Saved data entries
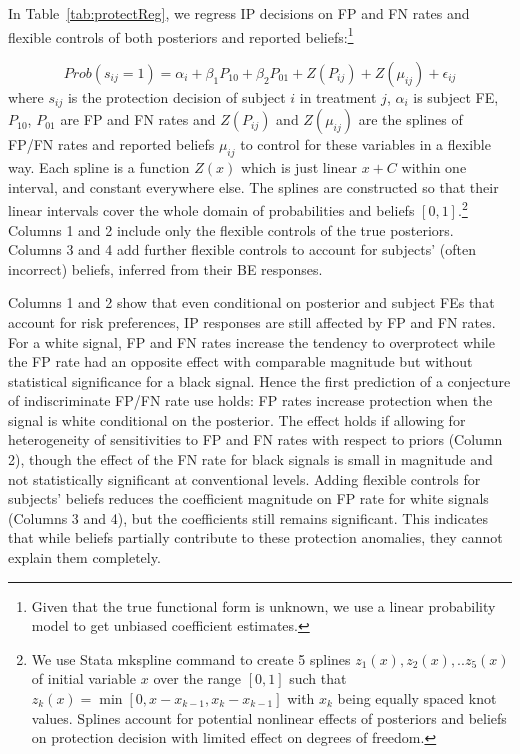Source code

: \documentclass[12pt,a4paper]{article}
\newcommand{\aut}[1]{{\color{Red}#1}}
\begin{document}






In Table~\ref{tab:protectReg}, we regress IP decisions on FP and FN rates and flexible controls of both posteriors and reported beliefs:\footnote{Given that the true functional form is unknown, we use a linear probability model to get unbiased coefficient estimates.}

	\[Prob(s_{ij}=1)=\alpha_i+\beta_1 P_{10}+\beta_2 P_{01} +Z(P_{ij})+Z(\mu_{ij})+\epsilon_{ij} \]
\aut{where $s_{ij}$ is the protection decision of subject $i$ in treatment $j$, $\alpha_i$ is subject FE, $P_{10}$, $P_{01}$ are FP and FN rates and $Z(P_{ij})$ and $Z(\mu_{ij})$ are the splines of FP/FN rates  and reported beliefs $\mu_{ij}$ to control for these variables in a flexible way.} Each spline is a function $Z(x)$ which is just linear $x+C$ within one interval, and constant everywhere else. The splines are constructed so that their linear intervals cover the whole domain of probabilities and beliefs $[0,1]$.\footnote{We use Stata mkspline command to create 5 splines $z_1(x),z_2(x),..z_5(x)$ of initial variable $x$ over the range $[0,1]$ such that $z_k(x)=\min[0,x-x_{k-1},x_k-x_{k-1}]$ with $x_k$ being equally spaced knot values. Splines account for potential nonlinear effects of posteriors and beliefs on protection decision with limited effect on degrees of freedom.} Columns 1 and 2 include only the flexible controls of the true posteriors. Columns 3 and 4 add further flexible controls to account for subjects' (often incorrect) beliefs, inferred from their BE responses.

Columns 1 and 2 show that even conditional on posterior and subject FEs that account for risk preferences, IP responses are still affected by FP and FN rates. For a white signal, FP and FN rates increase the tendency to overprotect while the FP rate had an opposite effect with comparable magnitude but without statistical significance for a black signal. Hence the first prediction of a conjecture of indiscriminate FP/FN rate use holds: FP rates increase protection when the signal is white conditional on the posterior. The effect holds if allowing for heterogeneity of sensitivities to FP and FN rates with respect to priors (Column 2), though the effect of the FN rate for black signals is small in magnitude and not statistically significant at conventional levels. Adding flexible controls for subjects' beliefs reduces the coefficient magnitude on FP rate for white signals (Columns 3 and 4), but the coefficients still remains significant. This indicates that while beliefs partially contribute to these protection anomalies, they cannot explain them completely.
\end{document}
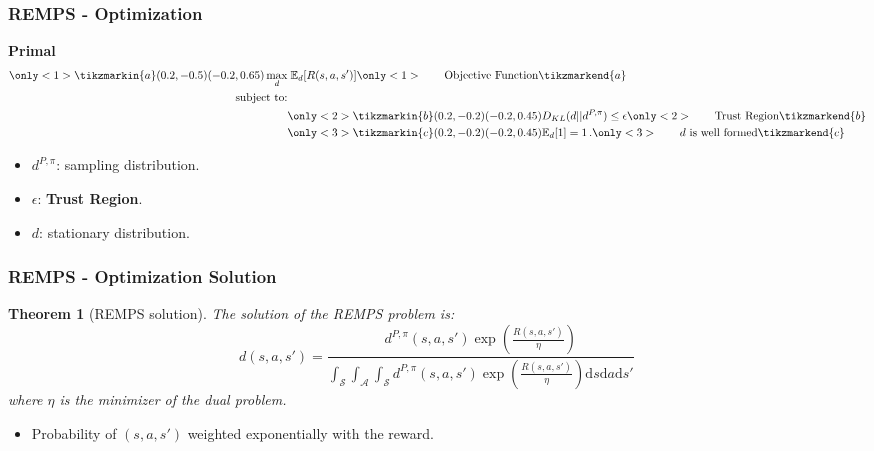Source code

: \documentclass[english,aspectratio=1610]{beamer}
\newcommand{\sas}{\int_\mathcal{S} \int_\mathcal{A} \int_\mathcal{S}}
\theoremstyle{mystyle}
\theoremstyle{mystyle}
\newtheorem{thr}{Theorem}
\theoremstyle{mystyle}
\newtheorem{cor}{Corollary}
\begin{document}
\begin{frame}
\frametitle{REMPS - Optimization}
\hspace{0.45\textwidth} \textbf{Primal}
\begin{align*}
\only<1>{\tikzmarkin{a}(0.2,-0.5)(-0.2,0.65)}
	\max_{d} & \; \mathbb{E}_{d} [R(s,a,s')] \only<1>{\qquad \text{Objective Function} \tikzmarkend{a}}\\
	\text{subject to:} & \notag\\
	& \only<2>{\tikzmarkin{b}(0.2,-0.2)(-0.2,0.45)} D_{KL}(d || d^{P,\pi})
	\leq \epsilon \only<2>{\qquad \text{Trust Region}\tikzmarkend{b}} \\
	& \only<3>{\tikzmarkin{c}(0.2,-0.2)(-0.2,0.45)} \mathbb{E}_{d} [1] = 1 \, . \only<3>{\qquad \text{$d$ is well formed}  \tikzmarkend{c}}
\end{align*}
\begin{itemize}
\item $d^{P,\pi}$: sampling distribution.
\item $\epsilon$: \textbf{Trust Region}.
\item $d$: stationary distribution.
\end{itemize}
\end{frame}

\begin{frame}
\frametitle{REMPS - Optimization Solution}
\begin{thr}[REMPS solution]
The solution of the REMPS problem is:
\begin{equation}
	d(s,a,s') = \frac{d^{P,\pi}(s,a,s') \exp \left(\frac{R(s,a,s')}{\eta} \right)}{\sas d^{P,\pi}(s,a,s') \exp \left( \frac{R(s,a,s')}{\eta} \right) \mathrm{d}s \mathrm{d}a \mathrm{d}s' } \,
\end{equation}
where $\eta$ is the minimizer of the dual problem.
\end{thr}
\begin{itemize}
	\item Probability of $(s,a,s')$ weighted exponentially with the reward.
\end{itemize}
\end{frame}

\end{document}
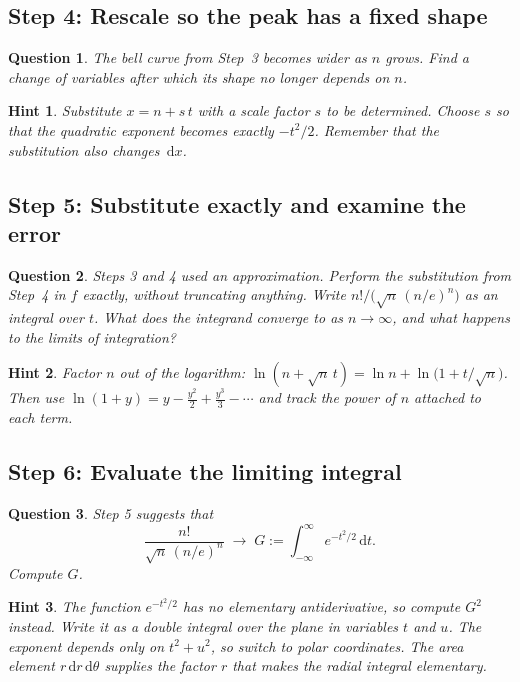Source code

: \documentclass{workbook}
\theoremstyle{step}
\newtheorem*{question}{Question}
\newtheorem*{hint}{Hint}
\newcommand{\dd}{\,\mathrm{d}}
\begin{document}
\subsection*{Step 4: Rescale so the peak has a fixed shape}

\begin{question}
The bell curve from Step~3 becomes wider as $n$ grows. Find a change of
variables after which its shape no longer depends on $n$.
\end{question}

\begin{hint}
Substitute $x = n + s\,t$ with a scale factor $s$ to be determined. Choose $s$
so that the quadratic exponent becomes exactly $-t^2/2$. Remember that the
substitution also changes $\dd x$.
\end{hint}

\subsection*{Step 5: Substitute exactly and examine the error}

\begin{question}
Steps 3 and 4 used an approximation. Perform the substitution from Step~4 in
$f$ exactly, without truncating anything. Write
$n!/\bigl(\sqrt{n}\,(n/e)^n\bigr)$ as an integral over $t$. What does the
integrand converge to as $n\to\infty$, and what happens to the limits of
integration?
\end{question}

\begin{hint}
Factor $n$ out of the logarithm:
$\ln(n + \sqrt{n}\,t) = \ln n + \ln\bigl(1 + t/\sqrt{n}\bigr)$. Then use
$\ln(1+y) = y - \tfrac{y^2}{2} + \tfrac{y^3}{3} - \cdots$ and track the power
of $n$ attached to each term.
\end{hint}

\subsection*{Step 6: Evaluate the limiting integral}

\begin{question}
Step 5 suggests that
\[
  \frac{n!}{\sqrt{n}\,(n/e)^n} \;\longrightarrow\; G
  := \int_{-\infty}^{\infty} e^{-t^2/2}\dd t .
\]
Compute $G$.
\end{question}

\begin{hint}
The function $e^{-t^2/2}$ has no elementary antiderivative, so compute $G^2$
instead. Write it as a double integral over the plane in variables $t$ and
$u$. The exponent depends only on $t^2 + u^2$, so switch to polar
coordinates. The area element $r\dd r\dd\theta$ supplies the factor $r$ that
makes the radial integral elementary.
\end{hint}
\end{document}
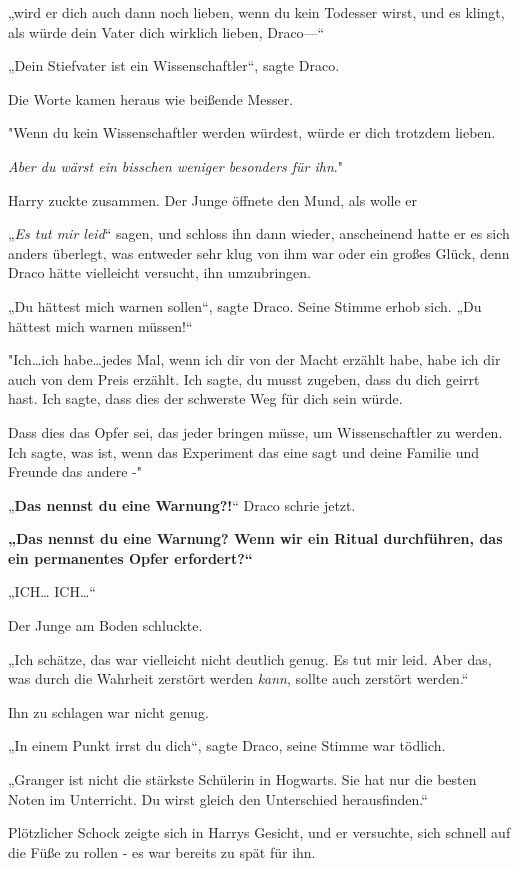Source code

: {„wird er dich auch dann noch lieben, wenn du kein Todesser wirst, und es klingt, als würde dein Vater dich wirklich lieben, Draco—“

„Dein Stiefvater ist ein Wissenschaftler“, sagte Draco.

Die Worte kamen heraus wie beißende Messer.

"Wenn du kein Wissenschaftler werden würdest, würde er dich trotzdem lieben.

\emph{Aber du wärst ein bisschen weniger besonders für ihn}."

Harry zuckte zusammen. Der Junge öffnete den Mund, als wolle er

„\emph{Es tut mir leid}“ sagen, und schloss ihn dann wieder, anscheinend hatte er es sich anders überlegt, was entweder sehr klug von ihm war oder ein großes Glück, denn Draco hätte vielleicht versucht, ihn umzubringen.

„Du hättest mich warnen sollen“, sagte Draco. Seine Stimme erhob sich. „Du hättest mich warnen müssen!“

"Ich…ich habe…jedes Mal, wenn ich dir von der Macht erzählt habe, habe ich dir auch von dem Preis erzählt. Ich sagte, du musst zugeben, dass du dich geirrt hast. Ich sagte, dass dies der schwerste Weg für dich sein würde.

Dass dies das Opfer sei, das jeder bringen müsse, um Wissenschaftler zu werden. Ich sagte, was ist, wenn das Experiment das eine sagt und deine Familie und Freunde das andere -"

„\textbf{Das nennst du eine Warnung?!}“ Draco schrie jetzt.

\textbf{„Das nennst du eine Warnung? Wenn wir ein Ritual durchführen, das ein permanentes Opfer erfordert?“}

„ICH… ICH…“

Der Junge am Boden schluckte.

„Ich schätze, das war vielleicht nicht deutlich genug. Es tut mir leid. Aber das, was durch die Wahrheit zerstört werden \emph{kann}, sollte auch zerstört werden.“

Ihn zu schlagen war nicht genug.

„In einem Punkt irrst du dich“, sagte Draco, seine Stimme war tödlich.

„Granger ist nicht die stärkste Schülerin in Hogwarts. Sie hat nur die besten Noten im Unterricht. Du wirst gleich den Unterschied herausfinden.“

Plötzlicher Schock zeigte sich in Harrys Gesicht, und er versuchte, sich schnell auf die Füße zu rollen - es war bereits zu spät für ihn.

}
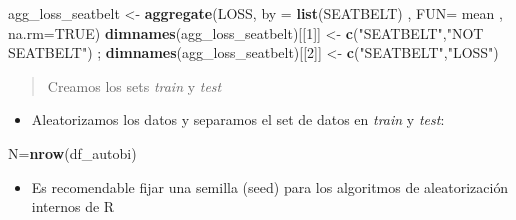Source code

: \documentclass[]{book}
\newenvironment{Shaded}{\begin{snugshade}}{\end{snugshade}}
\newcommand{\CommentTok}[1]{\textcolor[rgb]{0.56,0.35,0.01}{\textit{#1}}}
\newcommand{\ControlFlowTok}[1]{\textcolor[rgb]{0.13,0.29,0.53}{\textbf{#1}}}
\newcommand{\DataTypeTok}[1]{\textcolor[rgb]{0.13,0.29,0.53}{#1}}
\newcommand{\DecValTok}[1]{\textcolor[rgb]{0.00,0.00,0.81}{#1}}
\newcommand{\FloatTok}[1]{\textcolor[rgb]{0.00,0.00,0.81}{#1}}
\newcommand{\KeywordTok}[1]{\textcolor[rgb]{0.13,0.29,0.53}{\textbf{#1}}}
\newcommand{\NormalTok}[1]{#1}
\newcommand{\OperatorTok}[1]{\textcolor[rgb]{0.81,0.36,0.00}{\textbf{#1}}}
\newcommand{\OtherTok}[1]{\textcolor[rgb]{0.56,0.35,0.01}{#1}}
\newcommand{\StringTok}[1]{\textcolor[rgb]{0.31,0.60,0.02}{#1}}
\providecommand{\tightlist}{%
  \setlength{\itemsep}{0pt}\setlength{\parskip}{0pt}}
\begin{document}
\begin{Shaded}
\begin{Highlighting}[]
\NormalTok{  agg_loss_seatbelt <-}\StringTok{ }\KeywordTok{aggregate}\NormalTok{(LOSS, }\DataTypeTok{by =} \KeywordTok{list}\NormalTok{(SEATBELT) , }\DataTypeTok{FUN=}\NormalTok{ mean , }\DataTypeTok{na.rm=}\OtherTok{TRUE}\NormalTok{)}
  \KeywordTok{dimnames}\NormalTok{(agg_loss_seatbelt)[[}\DecValTok{1}\NormalTok{]] <-}\StringTok{ }\KeywordTok{c}\NormalTok{(}\StringTok{"SEATBELT"}\NormalTok{,}\StringTok{"NOT SEATBELT"}\NormalTok{) ; }\KeywordTok{dimnames}\NormalTok{(agg_loss_seatbelt)[[}\DecValTok{2}\NormalTok{]] <-}\StringTok{ }\KeywordTok{c}\NormalTok{(}\StringTok{"SEATBELT"}\NormalTok{,}\StringTok{"LOSS"}\NormalTok{)}
\end{Highlighting}
\end{Shaded}

\begin{quote}
Creamos los sets \emph{train} y \emph{test}
\end{quote}

\begin{itemize}
\tightlist
\item
  Aleatorizamos los datos y separamos el set de datos en \emph{train} y \emph{test}:
\end{itemize}

\begin{Shaded}
\begin{Highlighting}[]
\NormalTok{N=}\KeywordTok{nrow}\NormalTok{(df_autobi)}
\end{Highlighting}
\end{Shaded}

\begin{itemize}
\tightlist
\item
  Es recomendable fijar una semilla (seed) para los algoritmos de aleatorización internos de R
\end{itemize}

\begin{Shaded}
\end{Shaded}
\end{document}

▸ WHAT TO PRODUCE
Above this instruction are the records; retype exactly the lines from the one containing "dich trotzdem lieben." up to and including the one containing "Harry zuckte zusammen.".

▸ WRITTEN RESPONSE
"Wenn du kein Wissenschaftler werden würdest, würde er dich trotzdem lieben.

\emph{Aber du wärst ein bisschen weniger besonders für ihn}."

Harry zuckte zusammen. Der Junge öffnete den Mund, als wolle er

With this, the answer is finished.